Scuba diving at the Maldives is simply perfect. Lots of extremely pretty atolls located southwest of India in the Indian Ocean, offering all sorts of dive sites. They form a straight 800km long north-southern line along the equator separated in an eastern and western chain. The best known atolls are North and South Male Atoll, administratively called Kaafu, also situating the capital Male and its international airport where most visitors arrive. Popular atolls nearby are Felidhoo Atoll (Vaavu), Mulaku Atoll (Meemu), South and North Nilandhoo Atoll (Dhaalu and Faafu), Ari Atoll (Alifu) and Faadhippolhu Atoll (Lhaviyani). Other popular destinations are Addu Atoll (Seenu), North Maalhosmadulu Atoll (Raa) and South Maalhosmadulu Atoll (Baa). Less visited atolls in the south include Fuamulaku Atoll (Gnaviyani), Huvadhoo Atoll (Faaf Alif and Gaaf Dhaal) and Hadhdhunmathee Atoll (Laamu). In the upper north you can find the atolls Ihavanhippolhu Atoll, Thiladhunmathee Atoll and Miladhunmadulu Atoll which form actually one long reef (Haa Alifu, Haa Dhaal, Shaviyani and Noonu). Each atoll consists out of large reefs and numerous faros reefs, each having its own reef rims, channels, secluded islands and internal lagoons. Many of these small islands are bought by luxury clubs and transformed into resort islands; hence many people know an atoll by the name of the resort or club that stands there. Maldives resorts are famous for their luxury beach bungalows. Island hopping is a popular activity and will allow you to see some of Maldivian daily life.

Diving on most atolls around the Maldives is simply perfect. However, a phenomenon called 'washing machine effect' is present at most atolls. The already strong currents can be interrupted by local crosscurrents and whirlpools that can disorient an inexperienced diver or take you away from the reef. Try to avoid these, but if taken by them, don't stress since they are not dangerous. Simply return to the reef or surface and swim back to the boat. You often use a negative buoyancy entry to get past the heaviest surface currents to regroup in mid-water and start your dive. As with most atolls, expect high speed drift diving on the outside of the outer reef (and inside kandus) and pretty relaxed coral diving on the inner side in the lagoon. There is also often a cold thermocline once you reach deep waters so dress appropriately.
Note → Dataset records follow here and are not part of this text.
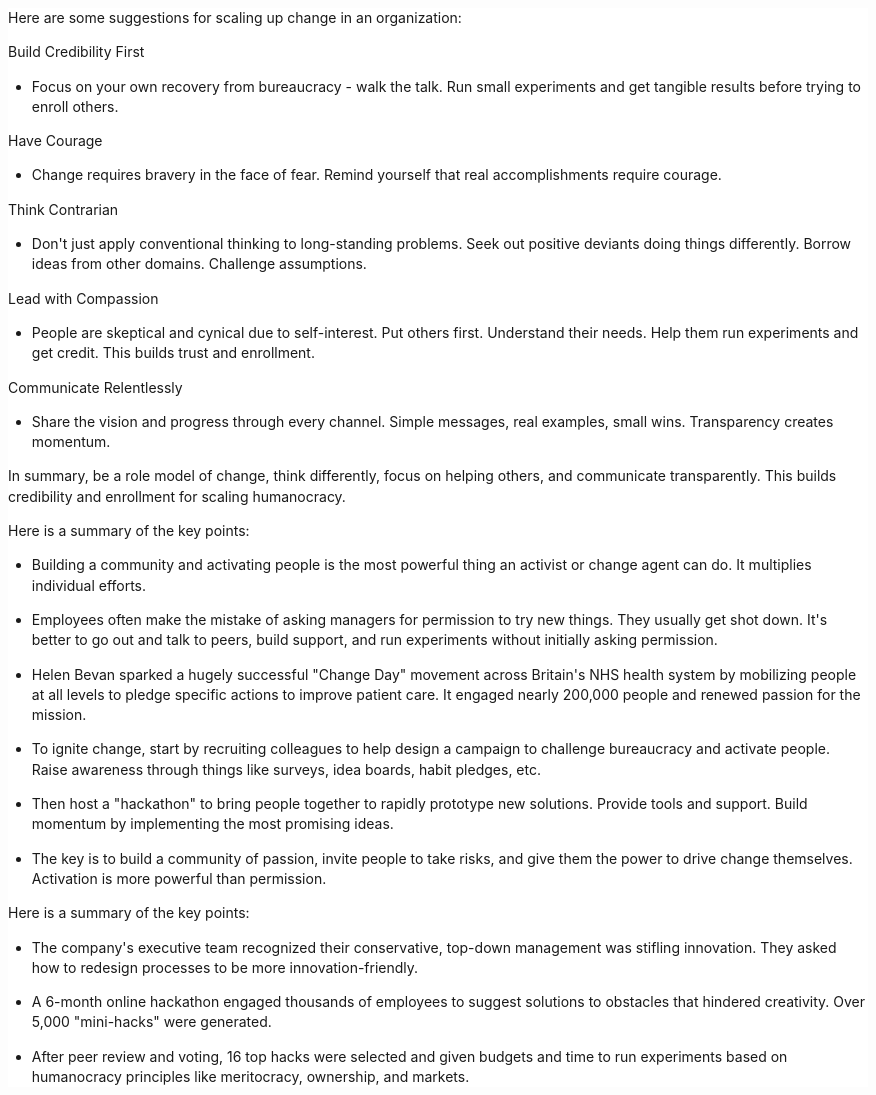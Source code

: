  Here are some suggestions for scaling up change in an organization:

Build Credibility First
- Focus on your own recovery from bureaucracy - walk the talk. Run small experiments and get tangible results before trying to enroll others. 

Have Courage
- Change requires bravery in the face of fear. Remind yourself that real accomplishments require courage.

Think Contrarian 
- Don't just apply conventional thinking to long-standing problems. Seek out positive deviants doing things differently. Borrow ideas from other domains. Challenge assumptions.

Lead with Compassion
- People are skeptical and cynical due to self-interest. Put others first. Understand their needs. Help them run experiments and get credit. This builds trust and enrollment.

Communicate Relentlessly
- Share the vision and progress through every channel. Simple messages, real examples, small wins. Transparency creates momentum.

In summary, be a role model of change, think differently, focus on helping others, and communicate transparently. This builds credibility and enrollment for scaling humanocracy.

 Here is a summary of the key points:

- Building a community and activating people is the most powerful thing an activist or change agent can do. It multiplies individual efforts. 

- Employees often make the mistake of asking managers for permission to try new things. They usually get shot down. It's better to go out and talk to peers, build support, and run experiments without initially asking permission.

- Helen Bevan sparked a hugely successful "Change Day" movement across Britain's NHS health system by mobilizing people at all levels to pledge specific actions to improve patient care. It engaged nearly 200,000 people and renewed passion for the mission. 

- To ignite change, start by recruiting colleagues to help design a campaign to challenge bureaucracy and activate people. Raise awareness through things like surveys, idea boards, habit pledges, etc. 

- Then host a "hackathon" to bring people together to rapidly prototype new solutions. Provide tools and support. Build momentum by implementing the most promising ideas.

- The key is to build a community of passion, invite people to take risks, and give them the power to drive change themselves. Activation is more powerful than permission.

 Here is a summary of the key points:

- The company's executive team recognized their conservative, top-down management was stifling innovation. They asked how to redesign processes to be more innovation-friendly.

- A 6-month online hackathon engaged thousands of employees to suggest solutions to obstacles that hindered creativity. Over 5,000 "mini-hacks" were generated. 

- After peer review and voting, 16 top hacks were selected and given budgets and time to run experiments based on humanocracy principles like meritocracy, ownership, and markets. 
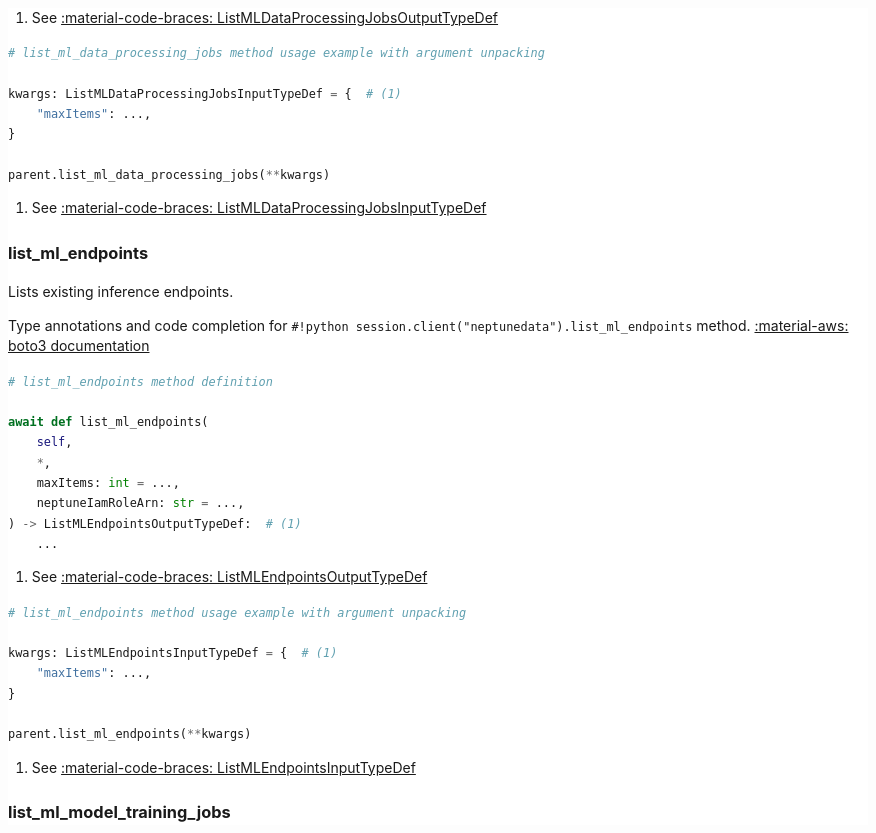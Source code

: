 1. See [:material-code-braces: ListMLDataProcessingJobsOutputTypeDef](./type_defs.md#listmldataprocessingjobsoutputtypedef)


```python
# list_ml_data_processing_jobs method usage example with argument unpacking

kwargs: ListMLDataProcessingJobsInputTypeDef = {  # (1)
    "maxItems": ...,
}

parent.list_ml_data_processing_jobs(**kwargs)
```

1. See [:material-code-braces: ListMLDataProcessingJobsInputTypeDef](./type_defs.md#listmldataprocessingjobsinputtypedef)

### list\_ml\_endpoints

Lists existing inference endpoints.

Type annotations and code completion for `#!python session.client("neptunedata").list_ml_endpoints` method.
[:material-aws: boto3 documentation](https://boto3.amazonaws.com/v1/documentation/api/latest/reference/services/neptunedata.html#NeptuneData.Client)

```python
# list_ml_endpoints method definition

await def list_ml_endpoints(
    self,
    *,
    maxItems: int = ...,
    neptuneIamRoleArn: str = ...,
) -> ListMLEndpointsOutputTypeDef:  # (1)
    ...
```

1. See [:material-code-braces: ListMLEndpointsOutputTypeDef](./type_defs.md#listmlendpointsoutputtypedef)


```python
# list_ml_endpoints method usage example with argument unpacking

kwargs: ListMLEndpointsInputTypeDef = {  # (1)
    "maxItems": ...,
}

parent.list_ml_endpoints(**kwargs)
```

1. See [:material-code-braces: ListMLEndpointsInputTypeDef](./type_defs.md#listmlendpointsinputtypedef)

### list\_ml\_model\_training\_jobs
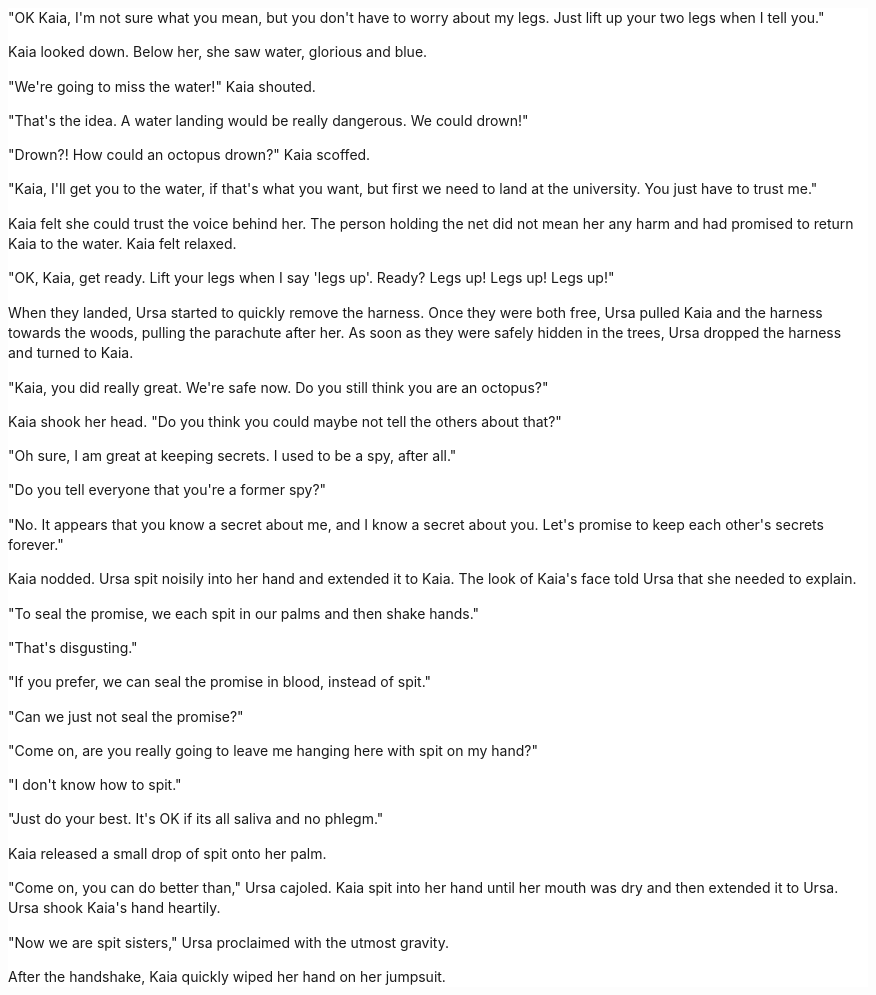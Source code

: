 "OK Kaia, I'm not sure what you mean, but you don't have to worry about my
legs. Just lift up your two legs when I tell you."

Kaia looked down. Below her, she saw water, glorious and blue.

"We're going to miss the water!" Kaia shouted.

"That's the idea. A water landing would be really dangerous. We could drown!"

"Drown?! How could an octopus drown?" Kaia scoffed.

"Kaia, I'll get you to the water, if that's what you want, but first we need to
land at the university. You just have to trust me."

Kaia felt she could trust the voice behind her. The person holding the net did
not mean her any harm and had promised to return Kaia to the water. Kaia felt
relaxed.

"OK, Kaia, get ready. Lift your legs when I say 'legs up'. Ready? Legs up! Legs
up! Legs up!"

When they landed, Ursa started to quickly remove the harness. Once they were
both free, Ursa pulled Kaia and the harness towards the woods, pulling the
parachute after her. As soon as they were safely hidden in the trees, Ursa
dropped the harness and turned to Kaia.

"Kaia, you did really great. We're safe now. Do you still think you are an octopus?"

Kaia shook her head. "Do you think you could maybe not tell the others about that?"

"Oh sure, I am great at keeping secrets. I used to be a spy, after all."

"Do you tell everyone that you're a former spy?"

"No. It appears that you know a secret about me, and I know a secret about you.
Let's promise to keep each other's secrets forever."

Kaia nodded. Ursa spit noisily into her hand and extended it to Kaia. The look
of Kaia's face told Ursa that she needed to explain.

"To seal the promise, we each spit in our palms and then shake hands."

"That's disgusting."

"If you prefer, we can seal the promise in blood, instead of spit."

"Can we just not seal the promise?"

"Come on, are you really going to leave me hanging here with spit on my hand?"

"I don't know how to spit."

"Just do your best. It's OK if its all saliva and no phlegm."

Kaia released a small drop of spit onto her palm.

"Come on, you can do better than," Ursa cajoled. Kaia spit into her hand until
her mouth was dry and then extended it to Ursa. Ursa shook Kaia's hand heartily.

"Now we are spit sisters," Ursa proclaimed with the utmost gravity.

After the handshake, Kaia quickly wiped her hand on her jumpsuit.
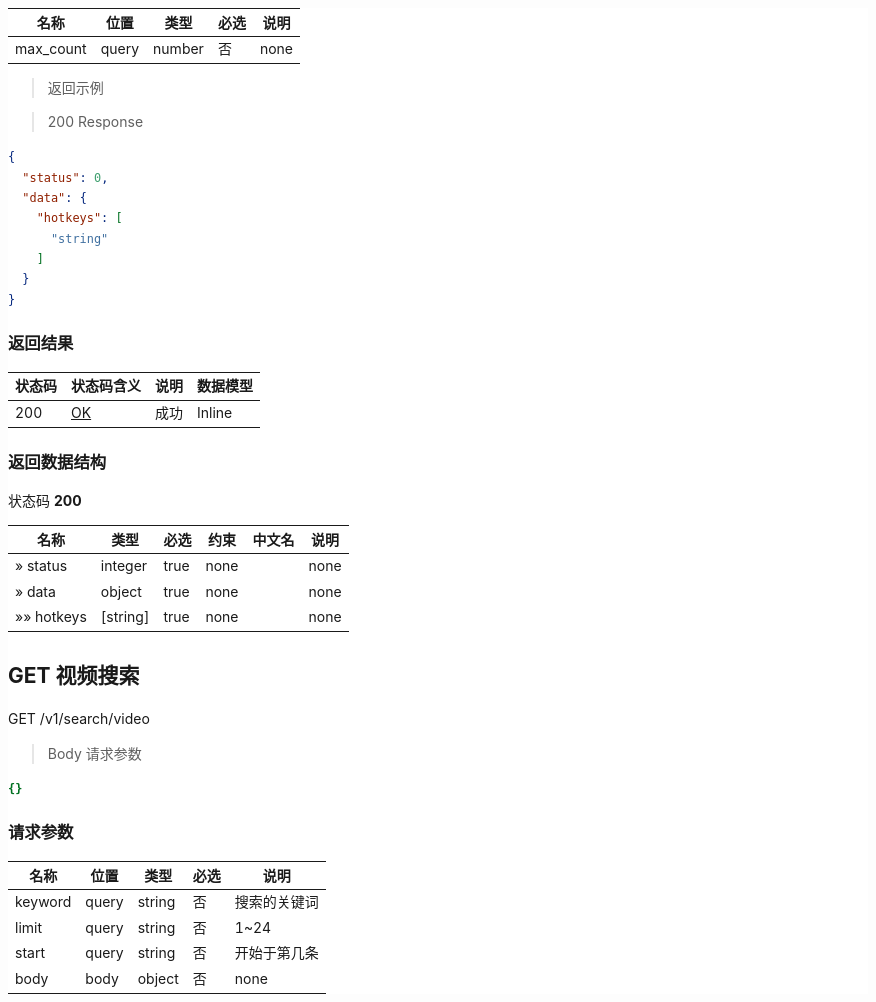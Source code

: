 |名称|位置|类型|必选|说明|
|---|---|---|---|---|
|max_count|query|number| 否 |none|

> 返回示例

> 200 Response

```json
{
  "status": 0,
  "data": {
    "hotkeys": [
      "string"
    ]
  }
}
```

### 返回结果

|状态码|状态码含义|说明|数据模型|
|---|---|---|---|
|200|[OK](https://tools.ietf.org/html/rfc7231#section-6.3.1)|成功|Inline|

### 返回数据结构

状态码 **200**

|名称|类型|必选|约束|中文名|说明|
|---|---|---|---|---|---|
|» status|integer|true|none||none|
|» data|object|true|none||none|
|»» hotkeys|[string]|true|none||none|

## GET 视频搜索

GET /v1/search/video

> Body 请求参数

```yaml
{}

```

### 请求参数

|名称|位置|类型|必选|说明|
|---|---|---|---|---|
|keyword|query|string| 否 |搜索的关键词|
|limit|query|string| 否 |1~24|
|start|query|string| 否 |开始于第几条|
|body|body|object| 否 |none|
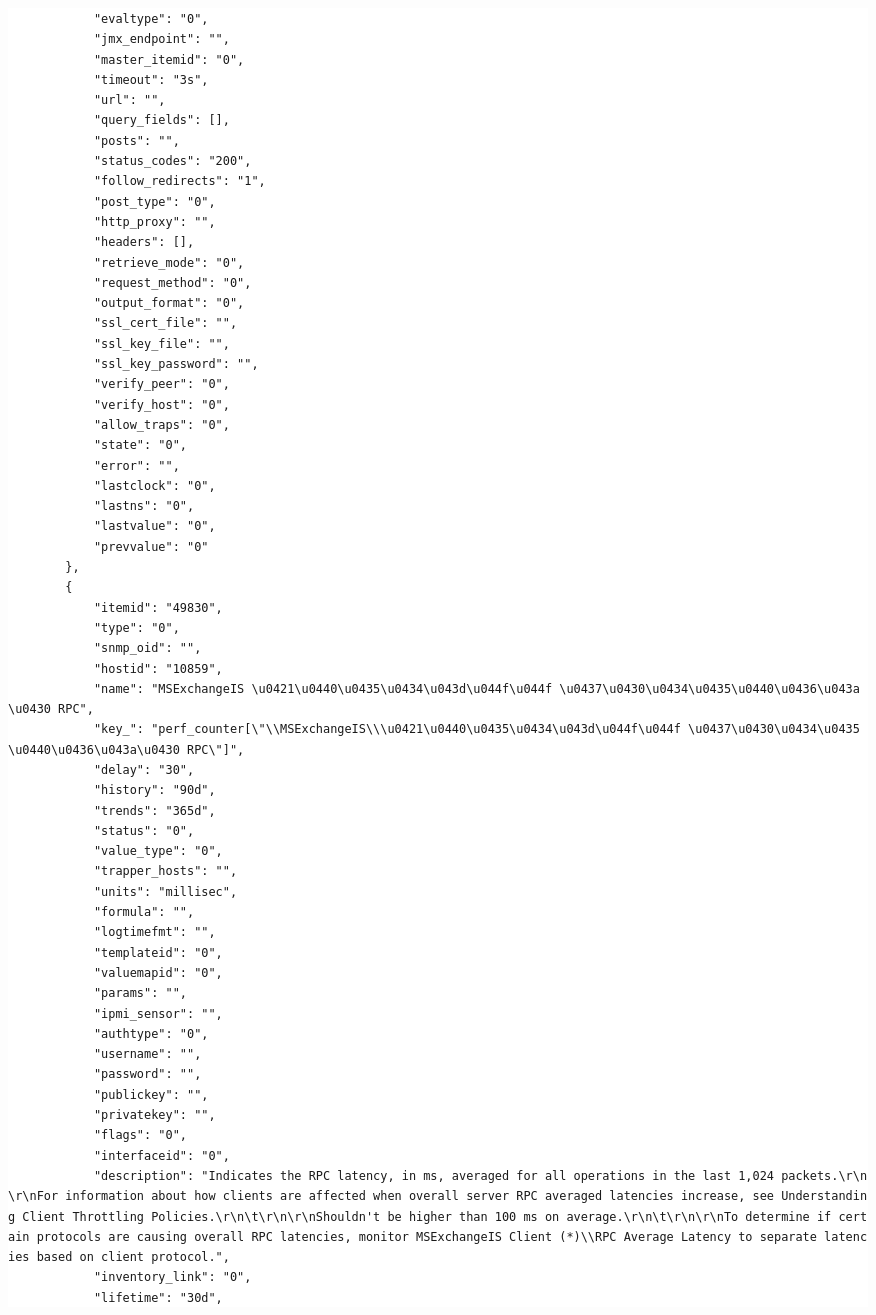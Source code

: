                 "evaltype": "0",
                "jmx_endpoint": "",
                "master_itemid": "0",
                "timeout": "3s",
                "url": "",
                "query_fields": [],
                "posts": "",
                "status_codes": "200",
                "follow_redirects": "1",
                "post_type": "0",
                "http_proxy": "",
                "headers": [],
                "retrieve_mode": "0",
                "request_method": "0",
                "output_format": "0",
                "ssl_cert_file": "",
                "ssl_key_file": "",
                "ssl_key_password": "",
                "verify_peer": "0",
                "verify_host": "0",
                "allow_traps": "0",
                "state": "0",
                "error": "",
                "lastclock": "0",
                "lastns": "0",
                "lastvalue": "0",
                "prevvalue": "0"
            },
            {
                "itemid": "49830",
                "type": "0",
                "snmp_oid": "",
                "hostid": "10859",
                "name": "MSExchangeIS \u0421\u0440\u0435\u0434\u043d\u044f\u044f \u0437\u0430\u0434\u0435\u0440\u0436\u043a\u0430 RPC",
                "key_": "perf_counter[\"\\MSExchangeIS\\\u0421\u0440\u0435\u0434\u043d\u044f\u044f \u0437\u0430\u0434\u0435\u0440\u0436\u043a\u0430 RPC\"]",
                "delay": "30",
                "history": "90d",
                "trends": "365d",
                "status": "0",
                "value_type": "0",
                "trapper_hosts": "",
                "units": "millisec",
                "formula": "",
                "logtimefmt": "",
                "templateid": "0",
                "valuemapid": "0",
                "params": "",
                "ipmi_sensor": "",
                "authtype": "0",
                "username": "",
                "password": "",
                "publickey": "",
                "privatekey": "",
                "flags": "0",
                "interfaceid": "0",
                "description": "Indicates the RPC latency, in ms, averaged for all operations in the last 1,024 packets.\r\n\r\nFor information about how clients are affected when overall server RPC averaged latencies increase, see Understanding Client Throttling Policies.\r\n\t\r\n\r\nShouldn't be higher than 100 ms on average.\r\n\t\r\n\r\nTo determine if certain protocols are causing overall RPC latencies, monitor MSExchangeIS Client (*)\\RPC Average Latency to separate latencies based on client protocol.",
                "inventory_link": "0",
                "lifetime": "30d",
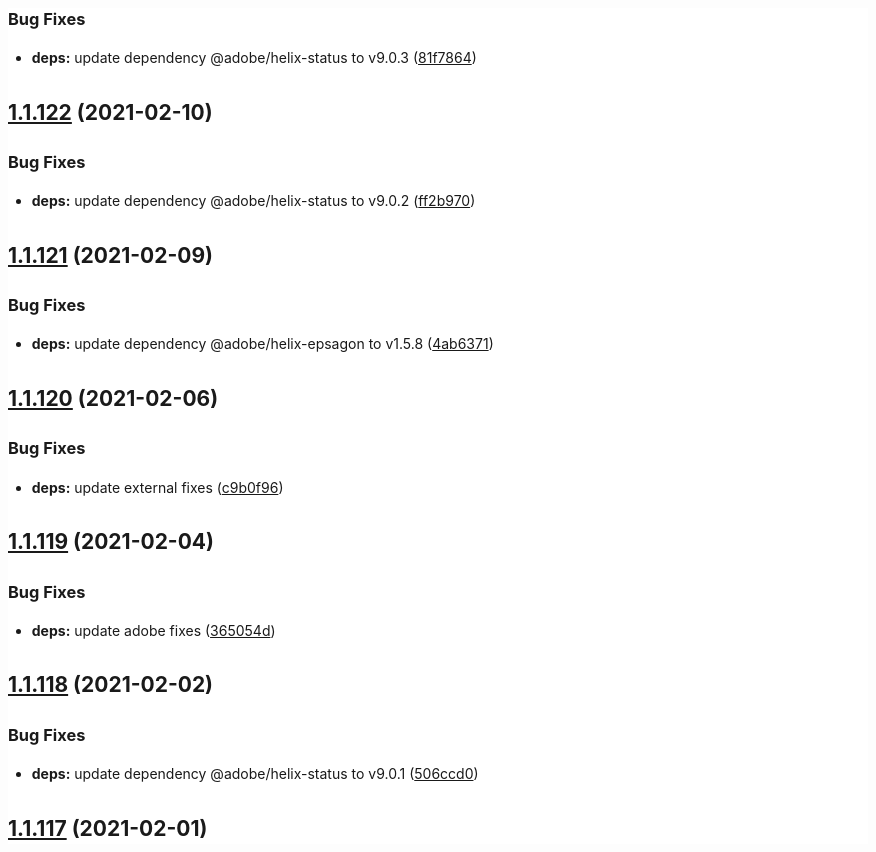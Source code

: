 
### Bug Fixes

* **deps:** update dependency @adobe/helix-status to v9.0.3 ([81f7864](https://github.com/adobe/helix-perf/commit/81f7864839626d3241aca5c373eaa7473d553d0c))

## [1.1.122](https://github.com/adobe/helix-perf/compare/v1.1.121...v1.1.122) (2021-02-10)


### Bug Fixes

* **deps:** update dependency @adobe/helix-status to v9.0.2 ([ff2b970](https://github.com/adobe/helix-perf/commit/ff2b9702a348424dd2d8d2626bba17e27ea80323))

## [1.1.121](https://github.com/adobe/helix-perf/compare/v1.1.120...v1.1.121) (2021-02-09)


### Bug Fixes

* **deps:** update dependency @adobe/helix-epsagon to v1.5.8 ([4ab6371](https://github.com/adobe/helix-perf/commit/4ab63710ee750c944514e7997c88c469de15b34f))

## [1.1.120](https://github.com/adobe/helix-perf/compare/v1.1.119...v1.1.120) (2021-02-06)


### Bug Fixes

* **deps:** update external fixes ([c9b0f96](https://github.com/adobe/helix-perf/commit/c9b0f9660a3d7dc7cba850e8df14ef5a40abb053))

## [1.1.119](https://github.com/adobe/helix-perf/compare/v1.1.118...v1.1.119) (2021-02-04)


### Bug Fixes

* **deps:** update adobe fixes ([365054d](https://github.com/adobe/helix-perf/commit/365054ddb11e3cd6e30a9a3d8320133f68c489d7))

## [1.1.118](https://github.com/adobe/helix-perf/compare/v1.1.117...v1.1.118) (2021-02-02)


### Bug Fixes

* **deps:** update dependency @adobe/helix-status to v9.0.1 ([506ccd0](https://github.com/adobe/helix-perf/commit/506ccd0c9a9cc8b9763af3e1b6c948a0304a307e))

## [1.1.117](https://github.com/adobe/helix-perf/compare/v1.1.116...v1.1.117) (2021-02-01)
Besides scuba diving and water activities, all you can do here is relax on its white sandy beaches, enjoy its fabulous dining and secluded but luxury accommodations. These Robinson Crusoe islands are dazzling tropical beauties, often used for honeymoon trips. The Maldives have a brilliant climate, 30 degrees year-round with water temperatures of 28 degrees. The mild northeast monsoon runs from December to April while the rougher southwest monsoons picks up between May and November. The great tsunami of December 2004 triggered huge waves that flooded large parts of Male and many of the other low-lying coral islands. Transportation throughout the Maldives is mostly done by live aboard, cruises, seaplanes, safari boats, fast speedboats and small motorized vessels called dhoni. Liveaboard diving is one of the best ways to explore the Maldives in its full glory, visiting many secluded islands and pristine bays, diving on top of some of the best coral reefs and dive sites in the world. Well known marine life include many types of sharks, manta rays, whale sharks, eagle rays, barracuda and tuna.